Top of DATA FOR PROCESSING

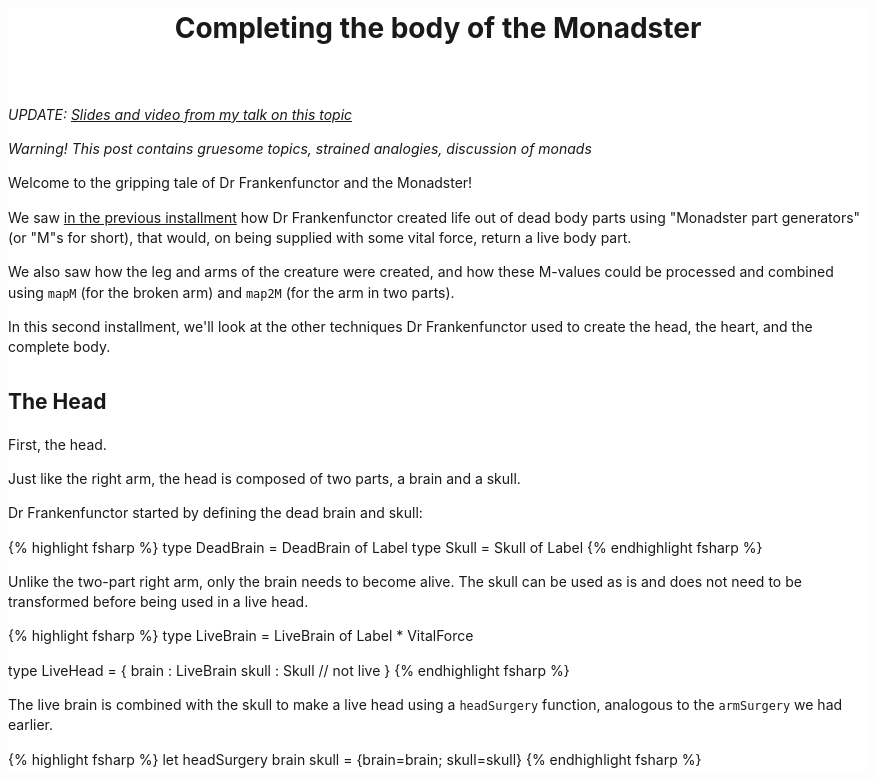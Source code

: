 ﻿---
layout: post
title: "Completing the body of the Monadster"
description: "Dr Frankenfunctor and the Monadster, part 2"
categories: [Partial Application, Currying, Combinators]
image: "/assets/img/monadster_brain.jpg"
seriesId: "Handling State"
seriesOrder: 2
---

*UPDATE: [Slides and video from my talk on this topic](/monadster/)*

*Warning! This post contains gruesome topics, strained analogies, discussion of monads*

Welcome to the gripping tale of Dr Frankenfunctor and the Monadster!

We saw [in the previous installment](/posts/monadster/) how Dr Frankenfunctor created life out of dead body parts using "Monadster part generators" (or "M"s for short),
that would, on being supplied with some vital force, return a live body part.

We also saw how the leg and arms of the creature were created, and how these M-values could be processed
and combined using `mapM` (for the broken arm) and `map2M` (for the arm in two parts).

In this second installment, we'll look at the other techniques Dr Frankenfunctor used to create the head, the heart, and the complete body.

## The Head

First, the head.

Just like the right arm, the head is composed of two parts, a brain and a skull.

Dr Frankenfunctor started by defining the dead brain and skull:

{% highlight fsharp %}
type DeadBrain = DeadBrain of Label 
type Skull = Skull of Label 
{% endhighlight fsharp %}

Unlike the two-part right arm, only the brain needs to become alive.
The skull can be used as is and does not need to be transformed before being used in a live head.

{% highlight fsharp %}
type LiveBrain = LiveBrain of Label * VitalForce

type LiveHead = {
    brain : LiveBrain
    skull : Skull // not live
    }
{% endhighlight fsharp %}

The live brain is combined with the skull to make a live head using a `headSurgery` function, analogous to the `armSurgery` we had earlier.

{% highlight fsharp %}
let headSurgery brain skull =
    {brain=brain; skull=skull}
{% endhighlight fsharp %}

Bottom of DATA FOR PROCESSING

> _EXERCISE DESCRIPTION_:
Print only the lines from the first line of the data above through the one containing "on this topic](/monadster/)*", exactly as they are, with pictures omitted.

> _EXERCISE SOLUTION_:
Source code

: ﻿---
layout: post
title: "Completing the body of the Monadster"
description: "Dr Frankenfunctor and the Monadster, part 2"
categories: [Partial Application, Currying, Combinators]
image: "/assets/img/monadster_brain.jpg"
seriesId: "Handling State"
seriesOrder: 2
---

*UPDATE: [Slides and video from my talk on this topic](/monadster/)*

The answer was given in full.